[Start of Attachment]

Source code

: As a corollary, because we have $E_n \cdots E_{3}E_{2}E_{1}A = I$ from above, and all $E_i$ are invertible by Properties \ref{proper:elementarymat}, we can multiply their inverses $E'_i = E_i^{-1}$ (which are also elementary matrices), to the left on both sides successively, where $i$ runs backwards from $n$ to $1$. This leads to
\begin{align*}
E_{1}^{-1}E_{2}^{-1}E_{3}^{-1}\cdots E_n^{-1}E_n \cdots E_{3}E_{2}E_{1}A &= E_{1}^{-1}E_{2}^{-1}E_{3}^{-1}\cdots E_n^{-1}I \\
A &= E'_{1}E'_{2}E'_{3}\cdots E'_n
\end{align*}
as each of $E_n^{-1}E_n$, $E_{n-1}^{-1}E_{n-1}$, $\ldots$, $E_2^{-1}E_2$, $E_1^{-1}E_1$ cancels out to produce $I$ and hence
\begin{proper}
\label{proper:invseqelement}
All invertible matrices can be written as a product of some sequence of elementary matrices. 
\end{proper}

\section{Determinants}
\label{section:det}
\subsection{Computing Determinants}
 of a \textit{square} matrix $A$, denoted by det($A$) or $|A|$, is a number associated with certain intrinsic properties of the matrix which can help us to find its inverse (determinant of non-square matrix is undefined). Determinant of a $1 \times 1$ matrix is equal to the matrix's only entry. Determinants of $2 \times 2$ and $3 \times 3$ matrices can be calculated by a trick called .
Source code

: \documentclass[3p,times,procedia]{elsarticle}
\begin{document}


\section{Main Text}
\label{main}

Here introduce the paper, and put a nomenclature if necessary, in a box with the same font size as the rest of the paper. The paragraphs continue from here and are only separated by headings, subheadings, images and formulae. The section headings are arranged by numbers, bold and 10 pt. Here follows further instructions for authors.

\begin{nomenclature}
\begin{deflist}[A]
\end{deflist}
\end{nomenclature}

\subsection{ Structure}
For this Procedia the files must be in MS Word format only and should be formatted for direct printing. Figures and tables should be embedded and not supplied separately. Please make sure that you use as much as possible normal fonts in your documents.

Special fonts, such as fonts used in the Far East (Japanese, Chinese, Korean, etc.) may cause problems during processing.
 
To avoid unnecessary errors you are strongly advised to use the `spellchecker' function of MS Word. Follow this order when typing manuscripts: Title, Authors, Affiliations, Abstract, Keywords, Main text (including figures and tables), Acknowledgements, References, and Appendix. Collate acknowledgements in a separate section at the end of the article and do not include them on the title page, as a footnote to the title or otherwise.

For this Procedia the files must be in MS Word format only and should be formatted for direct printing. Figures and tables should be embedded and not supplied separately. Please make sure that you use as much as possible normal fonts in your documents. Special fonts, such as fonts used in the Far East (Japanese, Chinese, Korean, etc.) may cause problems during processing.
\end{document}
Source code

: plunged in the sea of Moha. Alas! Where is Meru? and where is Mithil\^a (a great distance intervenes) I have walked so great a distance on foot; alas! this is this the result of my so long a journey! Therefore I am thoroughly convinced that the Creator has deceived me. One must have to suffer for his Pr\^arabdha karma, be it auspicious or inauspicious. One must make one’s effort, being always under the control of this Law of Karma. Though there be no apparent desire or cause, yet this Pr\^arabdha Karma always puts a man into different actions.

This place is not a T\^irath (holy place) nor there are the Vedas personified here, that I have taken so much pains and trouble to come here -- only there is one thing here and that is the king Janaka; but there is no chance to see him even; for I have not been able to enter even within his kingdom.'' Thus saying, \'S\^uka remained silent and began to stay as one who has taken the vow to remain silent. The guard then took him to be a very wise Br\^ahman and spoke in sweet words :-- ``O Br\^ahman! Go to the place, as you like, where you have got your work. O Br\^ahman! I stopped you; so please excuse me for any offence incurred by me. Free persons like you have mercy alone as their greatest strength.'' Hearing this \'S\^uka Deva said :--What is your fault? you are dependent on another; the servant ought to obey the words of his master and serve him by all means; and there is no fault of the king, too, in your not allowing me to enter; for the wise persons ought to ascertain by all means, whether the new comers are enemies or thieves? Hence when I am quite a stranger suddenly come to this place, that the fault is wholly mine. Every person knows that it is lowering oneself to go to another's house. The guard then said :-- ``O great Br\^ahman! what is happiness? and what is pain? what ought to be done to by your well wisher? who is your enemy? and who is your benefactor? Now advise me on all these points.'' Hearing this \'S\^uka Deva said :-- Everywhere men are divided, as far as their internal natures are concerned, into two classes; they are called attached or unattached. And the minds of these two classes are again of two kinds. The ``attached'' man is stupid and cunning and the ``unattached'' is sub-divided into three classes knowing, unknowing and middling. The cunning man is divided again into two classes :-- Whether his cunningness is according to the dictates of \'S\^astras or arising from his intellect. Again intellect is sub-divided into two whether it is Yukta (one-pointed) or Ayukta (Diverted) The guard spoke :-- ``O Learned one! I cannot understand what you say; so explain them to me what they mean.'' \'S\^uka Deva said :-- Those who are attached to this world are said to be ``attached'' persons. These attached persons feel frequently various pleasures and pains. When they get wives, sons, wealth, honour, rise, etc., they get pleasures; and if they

[End of Attachment]

EXERCISE PROMPT >> Go through the data and return every record exactly.

SOLUTION FOR THIS EXERCISE >>
Source code

: As a corollary, because we have $E_n \cdots E_{3}E_{2}E_{1}A = I$ from above, and all $E_i$ are invertible by Properties \ref{proper:elementarymat}, we can multiply their inverses $E'_i = E_i^{-1}$ (which are also elementary matrices), to the left on both sides successively, where $i$ runs backwards from $n$ to $1$. This leads to
\begin{align*}
E_{1}^{-1}E_{2}^{-1}E_{3}^{-1}\cdots E_n^{-1}E_n \cdots E_{3}E_{2}E_{1}A &= E_{1}^{-1}E_{2}^{-1}E_{3}^{-1}\cdots E_n^{-1}I \\
A &= E'_{1}E'_{2}E'_{3}\cdots E'_n
\end{align*}
as each of $E_n^{-1}E_n$, $E_{n-1}^{-1}E_{n-1}$, $\ldots$, $E_2^{-1}E_2$, $E_1^{-1}E_1$ cancels out to produce $I$ and hence
\begin{proper}
\label{proper:invseqelement}
All invertible matrices can be written as a product of some sequence of elementary matrices. 
\end{proper}

\section{Determinants}
\label{section:det}
\subsection{Computing Determinants}
 of a \textit{square} matrix $A$, denoted by det($A$) or $|A|$, is a number associated with certain intrinsic properties of the matrix which can help us to find its inverse (determinant of non-square matrix is undefined). Determinant of a $1 \times 1$ matrix is equal to the matrix's only entry. Determinants of $2 \times 2$ and $3 \times 3$ matrices can be calculated by a trick called .
Source code

: \documentclass[3p,times,procedia]{elsarticle}
\begin{document}


\section{Main Text}
\label{main}

Here introduce the paper, and put a nomenclature if necessary, in a box with the same font size as the rest of the paper. The paragraphs continue from here and are only separated by headings, subheadings, images and formulae. The section headings are arranged by numbers, bold and 10 pt. Here follows further instructions for authors.

\begin{nomenclature}
\begin{deflist}[A]
\end{deflist}
\end{nomenclature}

\subsection{ Structure}
For this Procedia the files must be in MS Word format only and should be formatted for direct printing. Figures and tables should be embedded and not supplied separately. Please make sure that you use as much as possible normal fonts in your documents.

Special fonts, such as fonts used in the Far East (Japanese, Chinese, Korean, etc.) may cause problems during processing.
 
To avoid unnecessary errors you are strongly advised to use the `spellchecker' function of MS Word. Follow this order when typing manuscripts: Title, Authors, Affiliations, Abstract, Keywords, Main text (including figures and tables), Acknowledgements, References, and Appendix. Collate acknowledgements in a separate section at the end of the article and do not include them on the title page, as a footnote to the title or otherwise.

For this Procedia the files must be in MS Word format only and should be formatted for direct printing. Figures and tables should be embedded and not supplied separately. Please make sure that you use as much as possible normal fonts in your documents. Special fonts, such as fonts used in the Far East (Japanese, Chinese, Korean, etc.) may cause problems during processing.
\end{document}
Source code

: plunged in the sea of Moha. Alas! Where is Meru? and where is Mithil\^a (a great distance intervenes) I have walked so great a distance on foot; alas! this is this the result of my so long a journey! Therefore I am thoroughly convinced that the Creator has deceived me. One must have to suffer for his Pr\^arabdha karma, be it auspicious or inauspicious. One must make one’s effort, being always under the control of this Law of Karma. Though there be no apparent desire or cause, yet this Pr\^arabdha Karma always puts a man into different actions.

This place is not a T\^irath (holy place) nor there are the Vedas personified here, that I have taken so much pains and trouble to come here -- only there is one thing here and that is the king Janaka; but there is no chance to see him even; for I have not been able to enter even within his kingdom.'' Thus saying, \'S\^uka remained silent and began to stay as one who has taken the vow to remain silent. The guard then took him to be a very wise Br\^ahman and spoke in sweet words :-- ``O Br\^ahman! Go to the place, as you like, where you have got your work. O Br\^ahman! I stopped you; so please excuse me for any offence incurred by me. Free persons like you have mercy alone as their greatest strength.'' Hearing this \'S\^uka Deva said :--What is your fault? you are dependent on another; the servant ought to obey the words of his master and serve him by all means; and there is no fault of the king, too, in your not allowing me to enter; for the wise persons ought to ascertain by all means, whether the new comers are enemies or thieves? Hence when I am quite a stranger suddenly come to this place, that the fault is wholly mine. Every person knows that it is lowering oneself to go to another's house. The guard then said :-- ``O great Br\^ahman! what is happiness? and what is pain? what ought to be done to by your well wisher? who is your enemy? and who is your benefactor? Now advise me on all these points.'' Hearing this \'S\^uka Deva said :-- Everywhere men are divided, as far as their internal natures are concerned, into two classes; they are called attached or unattached. And the minds of these two classes are again of two kinds. The ``attached'' man is stupid and cunning and the ``unattached'' is sub-divided into three classes knowing, unknowing and middling. The cunning man is divided again into two classes :-- Whether his cunningness is according to the dictates of \'S\^astras or arising from his intellect. Again intellect is sub-divided into two whether it is Yukta (one-pointed) or Ayukta (Diverted) The guard spoke :-- ``O Learned one! I cannot understand what you say; so explain them to me what they mean.'' \'S\^uka Deva said :-- Those who are attached to this world are said to be ``attached'' persons. These attached persons feel frequently various pleasures and pains. When they get wives, sons, wealth, honour, rise, etc., they get pleasures; and if they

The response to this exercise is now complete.